Civil engineering as art: Lauren Bon’s Bending The River project in progress
Courtesy of the artist

On the face of it, Lauren Bon’s current art project, like its title, Bending the River, sounds like a Herculean task. The plan is to divert water from the part of the Los Angeles River that runs by downtown and clean it through natural filtration processes before sending it to the nearby Los Angeles State Historic Park for irrigation.
Last October, the project achieved a major milestone: the 300ft pipeline that channels river water to the well sited on the grounds of Bon’s Metabolic Studio was completed. Before this, tonnes of concrete lining the river had to be cut out and then tonnes put back in after clay pipes were inserted. As a testament to how much hardware and brute force this required, two gigantic, misshapen drill bits lie by the shaft for the well, dubbed the “Motherwell” by Bon.
“They got broken so [the construction company] gave them to us,” she says. “See, the steel is bent like a skirt.” Trained in architecture at the Massachusetts Institute of Technology, she creates art focused on the environment and our use of natural resources. Somewhere down the line the mangled drills may become part of a work or be otherwise repurposed, like so many other things that have been excavated or found during construction. “Nothing gets thrown away here,” she says. “Everything is saved and reused.”
Bon’s project is ambitious in several ways, from its physical scale and scope to its concept and costs. It is an ecological project, putting to use water that would normally pour into the Pacific Ocean. It is also meant to be a model of how creativity can solve dire environmental problems—in the case of Los Angeles, the scarcity of water.

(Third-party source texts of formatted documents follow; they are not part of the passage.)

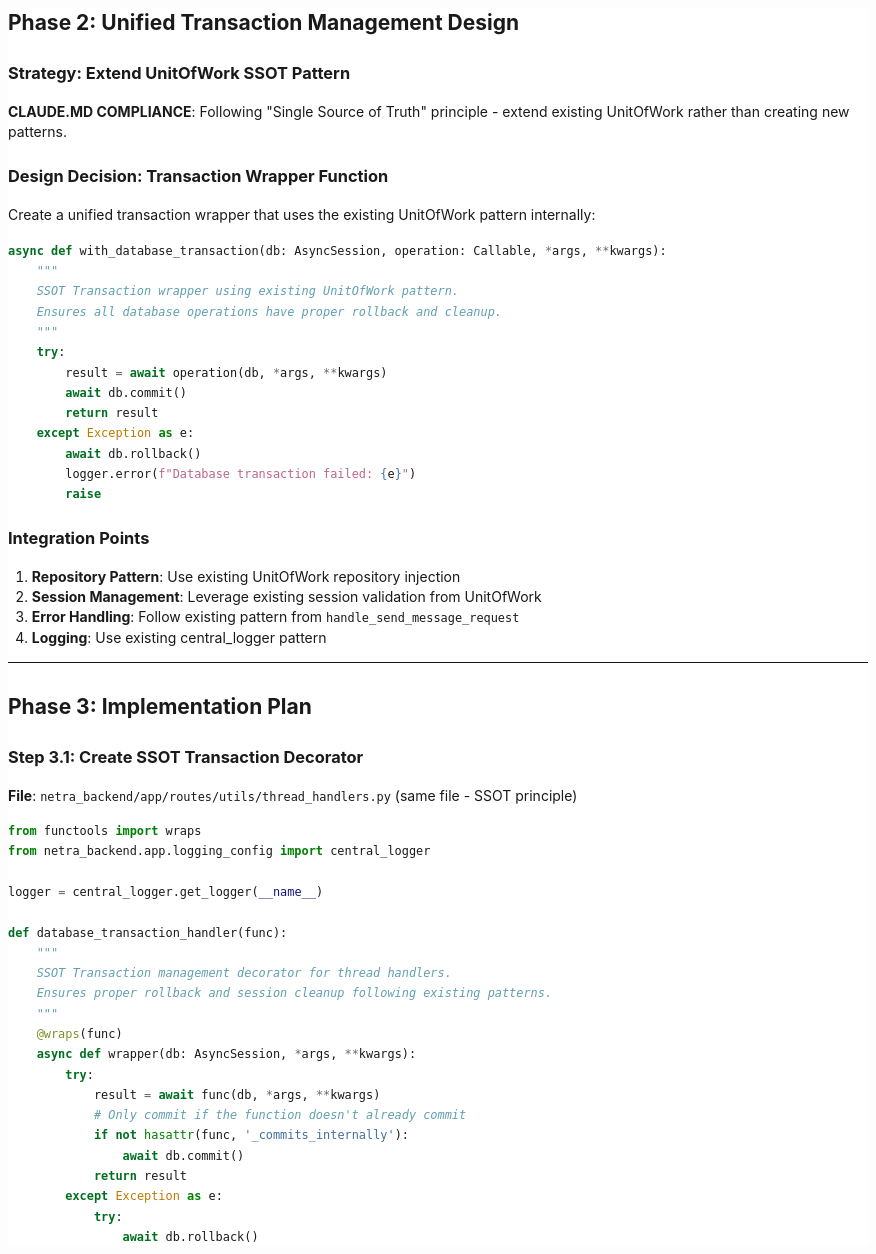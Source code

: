
## Phase 2: Unified Transaction Management Design

### Strategy: Extend UnitOfWork SSOT Pattern

**CLAUDE.MD COMPLIANCE**: Following "Single Source of Truth" principle - extend existing UnitOfWork rather than creating new patterns.

### Design Decision: Transaction Wrapper Function

Create a unified transaction wrapper that uses the existing UnitOfWork pattern internally:

```python
async def with_database_transaction(db: AsyncSession, operation: Callable, *args, **kwargs):
    """
    SSOT Transaction wrapper using existing UnitOfWork pattern.
    Ensures all database operations have proper rollback and cleanup.
    """
    try:
        result = await operation(db, *args, **kwargs)
        await db.commit()
        return result
    except Exception as e:
        await db.rollback()
        logger.error(f"Database transaction failed: {e}")
        raise
```

### Integration Points

1. **Repository Pattern**: Use existing UnitOfWork repository injection
2. **Session Management**: Leverage existing session validation from UnitOfWork
3. **Error Handling**: Follow existing pattern from `handle_send_message_request`
4. **Logging**: Use existing central_logger pattern

---

## Phase 3: Implementation Plan

### Step 3.1: Create SSOT Transaction Decorator

**File**: `netra_backend/app/routes/utils/thread_handlers.py` (same file - SSOT principle)

```python
from functools import wraps
from netra_backend.app.logging_config import central_logger

logger = central_logger.get_logger(__name__)

def database_transaction_handler(func):
    """
    SSOT Transaction management decorator for thread handlers.
    Ensures proper rollback and session cleanup following existing patterns.
    """
    @wraps(func)
    async def wrapper(db: AsyncSession, *args, **kwargs):
        try:
            result = await func(db, *args, **kwargs)
            # Only commit if the function doesn't already commit
            if not hasattr(func, '_commits_internally'):
                await db.commit()
            return result
        except Exception as e:
            try:
                await db.rollback()
```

Lauren Bon on site at Bending The River Photo courtesy Metabolic Studio
Bending the River started in 2012, as Bon was thinking about how to acknowledge the 100th anniversary of the Los Angeles Aqueduct, which has been bringing water from the Owens Valley to the city since 1913. That infrastructure project destroyed the valley’s farming community and dried up Owens Lake. “It seemed that the best way was to do better with the wastewater that we have,” she says. “Instead of moving that water out to sea, what if we could redirect some of that flow, clean it and redistribute it so that we don’t need to take so much pure water from snowcaps?”
Bon and her team have had to file around 100 applications with federal, state and local authorities to proceed. “Basically, the US Army Corps of Engineers controls the Los Angeles River,” Bon says. “The earth underneath the Los Angeles River is controlled by the city of Los Angeles and then the railroad has its own permits.” To argue its case, her studio calculated that over a ten-year period the project would save the state $1m in water costs.
The Metabolic Studio is a hulking industrial building with a view of the river on one side and Los Angeles State Historic Park across the street. Different sections are being used like laboratories: one area has been sealed off to see how toxic soil can be treated (“We put on our hazmat suits when we go in there”); another has been a repository for what has been dug up. On one side of the latter area, piles of soil are sprouting plants from long-forgotten seeds. On the other are stacks of cement blocks, cut into geometric shapes from the river­bed. Bon had designed the cuttings that way in order to reuse them to build a protective tower around the well.
The state park itself is the result of an earlier art project. It had been a waste site before Bon and her team helped clean it up and planted rows of corn there for Not a Cornfield (2005-06). Ruth Coleman was the director of California State Parks when Bon came to her office to ask permission for that project. It seemed a win for the public—the soil needed to be treated and landscaping needed to be done—so the project was approved. Today, most of the 32-acre parcel is a gently contoured public park, popular among joggers, picnickers and dogwalkers. Coleman, who is now the executive director of the California Parks Hospitality Association, also likes the sound of Bending the River. “The idea of our land attached to the river is so exciting,” she says. “You can see how we can knit together all these green areas.”

Artist Lauren Bon on site
Courtesy of Metabolic Studio
Bon’s Herculean project has cost $10m to date, including the three years of construction costs. Fortunately, it has a source of funding: the Metabolic Studio is part of the Annenberg Foundation, established as a family foundation by Bon’s late grandfather, Walter H. Annenberg, the publisher and philanthropist.
The studio is now working on the next stage of the project: getting river water through the studio to a section of the park across the street that has not yet been landscaped. “We’re going to be designing this four-acre site as the spreading ground for the river, before the water goes into the sprinkling system to maintain the rest of the park,” Bon says. This process will have an aesthetic, even spiritual, component. “At the beginning it will look very much like an earthwork. It’s going to be shaped like an anatomical heart made of soil. And then it will disintegrate and become a forest.”
Completion of Bending the River is scheduled for 22 April 2025, Earth Day, Bon says—“exactly 20 years from the beginning of Not a Cornfield”. In the meantime, part of the Metabolic Studio will be open to the public this autumn, in conjunction with an exhibition at Honor Fraser Gallery.